***** Dataset records

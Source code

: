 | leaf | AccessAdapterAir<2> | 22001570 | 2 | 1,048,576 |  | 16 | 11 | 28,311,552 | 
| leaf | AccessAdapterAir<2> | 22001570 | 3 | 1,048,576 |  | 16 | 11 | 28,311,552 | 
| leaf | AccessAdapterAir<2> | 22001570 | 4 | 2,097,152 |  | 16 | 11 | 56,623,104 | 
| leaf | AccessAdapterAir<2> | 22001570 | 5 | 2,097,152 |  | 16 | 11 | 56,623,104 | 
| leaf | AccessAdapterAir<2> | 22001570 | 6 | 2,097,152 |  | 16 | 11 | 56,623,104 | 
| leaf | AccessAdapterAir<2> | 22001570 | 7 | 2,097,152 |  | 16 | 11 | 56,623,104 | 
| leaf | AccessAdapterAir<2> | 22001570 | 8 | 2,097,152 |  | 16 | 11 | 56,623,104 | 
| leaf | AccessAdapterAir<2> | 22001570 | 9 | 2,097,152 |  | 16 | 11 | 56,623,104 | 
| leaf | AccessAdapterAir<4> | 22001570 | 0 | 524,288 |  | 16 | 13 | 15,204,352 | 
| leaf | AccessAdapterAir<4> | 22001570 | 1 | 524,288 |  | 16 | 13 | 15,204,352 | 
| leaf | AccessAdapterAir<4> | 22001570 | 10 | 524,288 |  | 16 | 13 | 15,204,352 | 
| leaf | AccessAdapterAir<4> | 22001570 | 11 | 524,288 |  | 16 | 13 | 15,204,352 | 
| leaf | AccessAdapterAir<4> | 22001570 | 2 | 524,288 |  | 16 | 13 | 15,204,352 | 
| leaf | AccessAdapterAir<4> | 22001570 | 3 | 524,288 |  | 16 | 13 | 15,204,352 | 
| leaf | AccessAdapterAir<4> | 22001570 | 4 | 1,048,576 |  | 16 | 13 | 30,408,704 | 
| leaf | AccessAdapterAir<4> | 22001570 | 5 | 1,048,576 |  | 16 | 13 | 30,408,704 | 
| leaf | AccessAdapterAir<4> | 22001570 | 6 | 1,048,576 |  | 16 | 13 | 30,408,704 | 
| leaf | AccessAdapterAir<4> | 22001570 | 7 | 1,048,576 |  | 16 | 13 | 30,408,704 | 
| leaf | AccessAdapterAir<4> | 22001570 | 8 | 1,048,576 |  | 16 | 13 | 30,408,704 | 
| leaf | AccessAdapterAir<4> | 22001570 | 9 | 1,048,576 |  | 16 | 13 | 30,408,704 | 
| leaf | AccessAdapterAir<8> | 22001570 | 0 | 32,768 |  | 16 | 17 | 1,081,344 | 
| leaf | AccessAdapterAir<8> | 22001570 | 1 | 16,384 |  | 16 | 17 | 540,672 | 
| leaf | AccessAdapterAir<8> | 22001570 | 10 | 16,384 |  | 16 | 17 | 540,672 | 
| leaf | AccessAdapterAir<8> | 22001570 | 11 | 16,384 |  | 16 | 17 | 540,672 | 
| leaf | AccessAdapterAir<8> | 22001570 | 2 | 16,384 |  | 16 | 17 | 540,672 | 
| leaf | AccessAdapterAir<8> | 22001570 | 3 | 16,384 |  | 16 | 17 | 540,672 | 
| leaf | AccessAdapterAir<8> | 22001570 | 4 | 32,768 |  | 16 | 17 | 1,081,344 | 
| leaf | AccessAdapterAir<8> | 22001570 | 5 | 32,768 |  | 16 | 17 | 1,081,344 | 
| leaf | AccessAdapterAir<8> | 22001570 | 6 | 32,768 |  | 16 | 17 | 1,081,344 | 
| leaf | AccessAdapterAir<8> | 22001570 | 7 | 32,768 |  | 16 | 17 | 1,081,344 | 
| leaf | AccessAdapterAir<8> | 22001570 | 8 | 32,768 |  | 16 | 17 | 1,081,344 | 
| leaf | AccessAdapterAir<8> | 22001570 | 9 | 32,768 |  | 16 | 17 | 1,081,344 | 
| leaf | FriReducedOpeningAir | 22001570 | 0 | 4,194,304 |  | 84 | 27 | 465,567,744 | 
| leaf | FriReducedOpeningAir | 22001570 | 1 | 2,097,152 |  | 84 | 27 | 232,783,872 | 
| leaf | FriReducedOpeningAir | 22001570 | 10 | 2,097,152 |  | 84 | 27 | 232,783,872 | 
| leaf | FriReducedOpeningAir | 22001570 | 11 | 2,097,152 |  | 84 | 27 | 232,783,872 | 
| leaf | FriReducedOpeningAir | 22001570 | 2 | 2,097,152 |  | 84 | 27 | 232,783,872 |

**********

What you need to do = Lines from the start of the material through the line containing "4 | 1,048,576" are wanted. Write them out exactly.

Reply to the exercise =
Source code

: | leaf | AccessAdapterAir<2> | 22001570 | 2 | 1,048,576 |  | 16 | 11 | 28,311,552 | 
| leaf | AccessAdapterAir<2> | 22001570 | 3 | 1,048,576 |  | 16 | 11 | 28,311,552 | 
| leaf | AccessAdapterAir<2> | 22001570 | 4 | 2,097,152 |  | 16 | 11 | 56,623,104 | 
| leaf | AccessAdapterAir<2> | 22001570 | 5 | 2,097,152 |  | 16 | 11 | 56,623,104 | 
| leaf | AccessAdapterAir<2> | 22001570 | 6 | 2,097,152 |  | 16 | 11 | 56,623,104 | 
| leaf | AccessAdapterAir<2> | 22001570 | 7 | 2,097,152 |  | 16 | 11 | 56,623,104 | 
| leaf | AccessAdapterAir<2> | 22001570 | 8 | 2,097,152 |  | 16 | 11 | 56,623,104 | 
| leaf | AccessAdapterAir<2> | 22001570 | 9 | 2,097,152 |  | 16 | 11 | 56,623,104 | 
| leaf | AccessAdapterAir<4> | 22001570 | 0 | 524,288 |  | 16 | 13 | 15,204,352 | 
| leaf | AccessAdapterAir<4> | 22001570 | 1 | 524,288 |  | 16 | 13 | 15,204,352 | 
| leaf | AccessAdapterAir<4> | 22001570 | 10 | 524,288 |  | 16 | 13 | 15,204,352 | 
| leaf | AccessAdapterAir<4> | 22001570 | 11 | 524,288 |  | 16 | 13 | 15,204,352 | 
| leaf | AccessAdapterAir<4> | 22001570 | 2 | 524,288 |  | 16 | 13 | 15,204,352 | 
| leaf | AccessAdapterAir<4> | 22001570 | 3 | 524,288 |  | 16 | 13 | 15,204,352 | 
| leaf | AccessAdapterAir<4> | 22001570 | 4 | 1,048,576 |  | 16 | 13 | 30,408,704 | 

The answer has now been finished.